Vellum is coming to the AI Engineering World's Fair in SF. Come visit our booth and get a live demo!

Zero-Shot vs Few-Shot prompting: A Guide with Examples

Exploring zero-shot & few-shot prompting: usage, application methods, and limits.

7 min
Written by
Reviewed by
No items found.

There are various techniques for improving your model's answers, including zero-shot prompting and few-shot prompting.

This guide will cover the basics of these methods, when to use them, and their limitations.

What is Zero-Shot prompting?

Zero-shot prompting provides no examples and lets the model figure things out on its own. It relies solely on the model's pre-training data and training techniques to generate a response. The response may not be completely perfect but will likely be coherent.

Here’s an example prompt that we ran with GPT-4.

Prompt:

Classify the text into neutral, negative or positive.

Text: I think the food is okay.

Sentiment:

Result
Neutral

Note that the prompt above didn’t give any instructions to the LLM about how to classify a sentiment. This goes to show that the model understands “sentiment” and can answer this question with zero-shot prompting.

With a broad enough knowledge base and understanding of language, LLMs can generate coherent responses for a number of new tasks using zero shot prompting.

If zero-shot doesn’t work for your example, it’s recommended to use few-shot prompting.

What is Few-Shot prompting?

Few-shot prompting is a method where you use a few examples in your prompt to guide language models (like GPT-4) to learn new tasks quickly. Rather than retraining an entire model from scratch, you use your context window to provide a few examples to improve the model’s performance.

With the latest models and bigger context window sizes, this technique is even more useful.

Here’s a few-shot prompt example.

Prompt
Classify the text into neutral, negative or positive.
Below are some correctly labeled responses.

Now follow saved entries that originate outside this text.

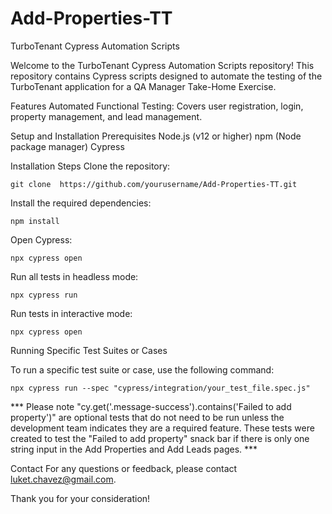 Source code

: # Add-Properties-TT
TurboTenant Cypress Automation Scripts

Welcome to the TurboTenant Cypress Automation Scripts repository! This repository contains Cypress scripts designed to automate the testing of the TurboTenant application for a QA Manager Take-Home Exercise.


Features
Automated Functional Testing: Covers user registration, login, property management, and lead management.

Setup and Installation
Prerequisites
Node.js (v12 or higher)
npm (Node package manager)
Cypress

Installation Steps
Clone the repository:

```git clone  https://github.com/yourusername/Add-Properties-TT.git```

Install the required dependencies:

```npm install```

Open Cypress:

```npx cypress open```

Run all tests in headless mode:

```npx cypress run```

Run tests in interactive mode:

```npx cypress open```

Running Specific Test Suites or Cases

To run a specific test suite or case, use the following command:

```npx cypress run --spec "cypress/integration/your_test_file.spec.js"```

*** Please note "cy.get('.message-success').contains('Failed to add property')" are optional tests that do not need to be run unless the development team indicates they are a required feature. 
These tests were created to test the "Failed to add property" snack bar if there is only one string input in the Add Properties and Add Leads pages. ***

Contact
For any questions or feedback, please contact luket.chavez@gmail.com.

Thank you for your consideration!






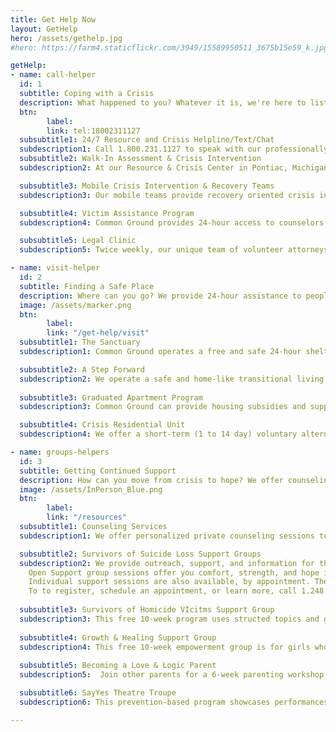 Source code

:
 ```yaml
---
title: Get Help Now
layout: GetHelp
hero: /assets/gethelp.jpg
#hero: https://farm4.staticflickr.com/3949/15589950511_3675b15e59_k.jpg

getHelp:
- name: call-helper
  id: 1
  subtitle: Coping with a Crisis
  description: What happened to you? Whatever it is, we're here to listen, to care, and to help- with out Resource & Crisis Helpline/Text/Chat, crisis intervention services, legal clinics, and more.
  btn:
        label:  
        link: tel:18002311127
  subsubtitle1: 24/7 Resource and Crisis Helpline/Text/Chat
  subdescription1: Call 1.800.231.1127 to speak with our professionally trained Helpline volunteers. Common Ground can empower you with crisis related information and referrals to local services.
  subsubtitle2: Walk-In Assessment & Crisis Intervention
  subdescription2: At our Resource & Crisis Center in Pontiac, Michigan, Common Ground provides trauma-informed, recovery focused, face-to-face assessment, crisis intervention and stabilization services to individuals, including children, 24 hours a day, seven days a week. We focus on problem-solving and assertive crisis resolution strategies tailored to each person's specific needs. Visit us today.

  subsubtitle3: Mobile Crisis Intervention & Recovery Teams
  subdescription3: Our mobile teams provide recovery oriented crisis intervention to people throughout Oakland and Genesee Counties. Service is available regardless of income, insurance, or permanent residence. To learn more, call 1.800.231.1127.

  subsubtitle4: Victim Assistance Program
  subdescription4: Common Ground provides 24-hour access to counselors and advocates for victims of crime, domestic and sexual abuse, and workplace violence. We offer on-site advocacy, death notification, personal protection order assistance, and accompaniment of victims to hospitals, police stations, and court rooms. To learn more, call 1.800.231.1127.

  subsubtitle5: Legal Clinic
  subdescription5: Twice weekly, our unique team of volunteer attorneys and crisis counselors offers personalized legal advice combined with emotional support, free of cost.

- name: visit-helper
  id: 2
  subtitle: Finding a Safe Place
  description: Where can you go? We provide 24-hour assistance to people in crisis, including safe shelters and residential treatment programs for both youth and adults.
  image: /assets/marker.png
  btn: 
        label: 
        link: "/get-help/visit"
  subsubtitle1: The Sanctuary
  subdescription1: Common Ground operates a free and safe 24-hour shelter for at-risk youth. The Sanctuary offers a 3-week residential program, out-patient counseling, and provides trauma-informed care to youth and families in crisis. The goal of this program is family reunification. To learn more, call 1.248.547.2260.

  subsubtitle2: A Step Forward
  subdescription2: We operate a safe and home-like transitional living shelter where homeless youth may stay for up to two years while they attend school and maintain employment. Designed for youth seeking self-sufficiency, this program also offers counseling, job training, career development, educational assistance, financial subsidies, and medical assistance. To learn more, call 1.248.547.2260.
  
  subsubtitle3: Graduated Apartment Program
  subdescription3: Common Ground can provide housing subsidies and supportive services to homeless adults for up to two years. This program helps people develop a greater level of self-sufficiency, interpersonal skills, and housing readiness. Residents must maintain employment and an education plan. To learn more, call 1.248.547.2260.

  subsubtitle4: Crisis Residential Unit
  subdescription4: We offer a short-term (1 to 14 day) voluntary alternative to inpatient psychiatric hospitalization for adults ready to actively participate in a trauma-informed, recovery focused treatment environment. Services include psychiatric medication review, group therapy, skills groups, recovery coaching, art therapy, and coordinated discharge planning. Note - Admission to the Crisis Residential Unit requires prior authorization through our Oakland Assessment Crisis Intervention Services (OACIS).

- name: groups-helpers
  id: 3
  subtitle: Getting Continued Support 
  description: How can you move from crisis to hope? We offer counseling and specialized support groups for parents, victims of crime, and those who have lost someone to suicide or homicide.
  image: /assets/InPerson_Blue.png
  btn:
        label: 
        link: "/resources"
  subsubtitle1: Counseling Services
  subdescription1: We offer personalized private counseling sessions to youth and families in crisis. To learn more, call 1.248.547.2260 

  subsubtitle2: Survivors of Suicide Loss Support Groups
  subdescription2: We provide outreach, support, and information for those who have lost a loved one to suicde in your choice of two ways-
    Open Support group sessions offer you comfort, strength, and hope in the company of fellow survivors and trained peer facilitators. Open group usually meets 7 to 9 pm on the first and third Mondays of the month.
    Individual support sessions are also available, by appointment. They provide space for a person or a family to share their loss, learn about surviving the suicide loss of a loved one, and discover more about local and national resources.
    To to register, schedule an appointment, or learn more, call 1.248.451.2613
  
  subsubtitle3: Survivors of Homicide VIcitms Support Group
  subdescription3: This free 10-week program uses structed topics and guest speakers to provide support for those facing the loss of a loved one due to homicide. This group usually meets 7 to 9 pm on Wednesdays at our Administration Building in Bloomfield Hills, Michigan. This is a closed group after the second session, so prior registration helps ensure cohesiveness. To register or learn more, call 1.248.451.2622.
  
  subsubtitle4: Growth & Healing Support Group
  subdescription4: This free 10-week empowerment group is for girls who have experienced sexual abuse, date rape, or incest. This group usually meets on Mondays. To register or learn more, call 1.248.451.2621.
  
  subsubtitle5: Becoming a Love & Logic Parent
  subdescription5:  Join other parents for a 6-week parenting workshop that combines education, parent support, group discussions, and workbook activities. Call 1.248.456.8150 to register and pay $25 pp fee.

  subsubtitle6: SayYes Theatre Troupe
  subdescription6: This prevention-based program showcases performances on issues facing children, teens, young adults, and families. Topics include, but are not limited to- peer pressure, bullying, teasing, substance abuse, dating violence, positive relationships, teen pregnancy, conflict resolution, and stress. The SayYes Theatre Troupe is made up of trained peer mentors between the ages of 15 and 25.

---
```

Text: Yikes! That’s a tricky one
Sentiment: Neutral

Text: Amazing.. That’s just amazing. I can’t believe what he did to you :(
Sentiment: Negative

Text: Horrifying, but story-worthy experience to tell my grandsons about.
Sentiment: Neutral

Text: It could be better, but it’s still better than the rest of them.
Sentiment:

Result
Positive

This is a very simple example, but depending on your task these can get more complex for the model to understand.

In the next section, we look at two examples that are easy for humans, but more challenging for a language model to categorize.

Zero-Shot vs Few-Shot prompting (with examples)

Below we showcase two complex sentiment analysis examples that might be wrongly classified with zero-shot prompting. But, if similar examples are provided in a few-shot prompt, the model will learn and will correctly classify new similar ones.

Phrase with negation

Prompt
Classify the text into neutral, negative or positive.
Text: I do not dislike horror movies.

Sentiment:

Result
Neutral

This one is tricky because we used a phrase with negation and it confuses the model to assume that this statement has a neutral sentiment, where in reality the sentiment is positive.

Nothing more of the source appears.